Adam Silver on Issue of Resting Players

Justin Herrin, Managing Editor, Sports

The NBA season is 82 games long with some lengthy road trips and the occasional and dreaded “back-to-back’s.” Given the amount of stress this kind of season has put on the players, coaches have started resting their players more than ever. To put it in perspective, the NBA season is approximately 75% over and the number of games with rested players is already double what it was last year. Last year, about 180 games featured players sitting for rest. The fact that it has already doubled this year shows that coaches show no signs of slowing this practice down.

With more and more NBA teams leaning towards this practice, Adam Silver, commissioner of the NBA, recently sent a memo to team owners regarding the situation. In the memo, Silver stated this issue would be a major topic in the next NBA Board of Governors meeting April 6. He also explicitly stated significant penalties would be issued to teams and players that do not adhere to upcoming policies. He hinted at part of the new policy by saying the league will require, “notice to the league office, their opponent, and the media immediately upon a determination that a player will not participate in a game due to rest.”

Because this is becoming so common amongst NBA teams, there is increasing concern amongst the league about its fans and television partners.
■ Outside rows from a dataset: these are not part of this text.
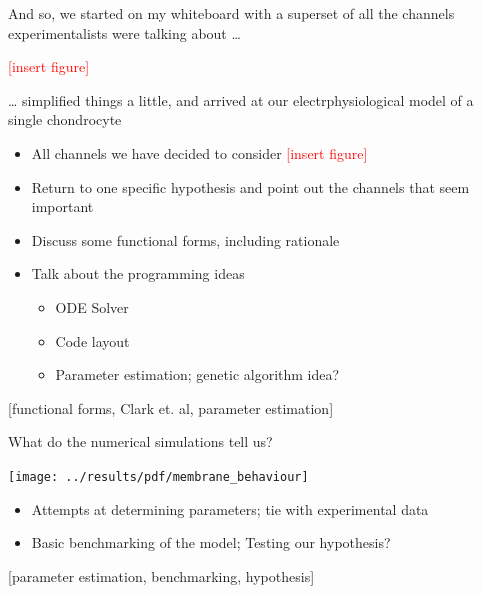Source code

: \documentclass[ignorenonframetext]{beamer}
\newcommand{\references}[1] {
  \begin{flushright}
    \scriptsize [#1] \normalsize
  \end{flushright}
}
\newcommand{\addfigure} {
  \scriptsize
  \textcolor{red}{[insert figure]}
  \normalsize
}
\begin{document}

\begin{frame}{And so, we started on my whiteboard with a superset of
    all the channels experimentalists were talking about \ldots}

  \addfigure

\end{frame}

%
%

\begin{frame}{\ldots{} simplified things a little, and arrived at our
    electrphysiological model of a single chondrocyte}

  \begin{itemize}
  \item All channels we have decided to consider \addfigure %
  \item Return to one specific hypothesis and point out the channels
    that seem important %
  \item Discuss some functional forms, including rationale
  \item Talk about the programming ideas
    \begin{itemize}
      \item ODE Solver
      \item Code layout
      \item Parameter estimation; genetic algorithm idea?
    \end{itemize}
  \end{itemize}

  \references{functional forms, Clark et. al, parameter estimation}

\end{frame}

%

\begin{frame}{What do the numerical simulations tell us?}

  \texttt{[image: ../results/pdf/membrane\_behaviour]}

  \begin{itemize}
  \item Attempts at determining parameters; tie with experimental data
  \item Basic benchmarking of the model; Testing our hypothesis?
  \end{itemize}

  \references{parameter estimation, benchmarking, hypothesis}

\end{frame}
\end{document}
Fans are getting rather angry because they are spending their hard earned-money to see their favorite star players who end up not playing. While the argument can be made that fans are purchasing a ticket to see the team, we have to understand they are going to see a certain player(s) more. Let’s use the Cavaliers for example. Recently, they sat LeBron James and Kyrie Irving for rest in Los Angeles when they were facing the Clippers. A Cleveland fan who happens to live in LA might have bought tickets to that game only to find out LeBron and Kyrie were sitting out. That fan is going to be quite upset and much less interested in going to the game because of this.

Additionally, television partners of the NBA spend a lot of money to broadcast NBA games. Using a different example, the Spurs and Warriors recently played in a nationally televised game. For this game in San Antonio, the Spurs sat Kawahi Leonard and LaMarcus Aldridge for rest while the Warriors rested Stephen Curry, Andre Iguodala, Draymond Green, and Klay Thompson, and Kevin Durant, who was already out due to injury. So, any fan that turns on this game will soon realize that anybody worth watching is being rested and turn it off, making the network’s ratings go down.

From a fan perspective, of course I want to see the best possible product on the court. However, we have to think about the toll this kind of season takes on the players’ bodies and understand that they need rest here and there. It is in issue that needs to be addressed, but I am not sure how I feel about the “significant penalties” comment from Silver.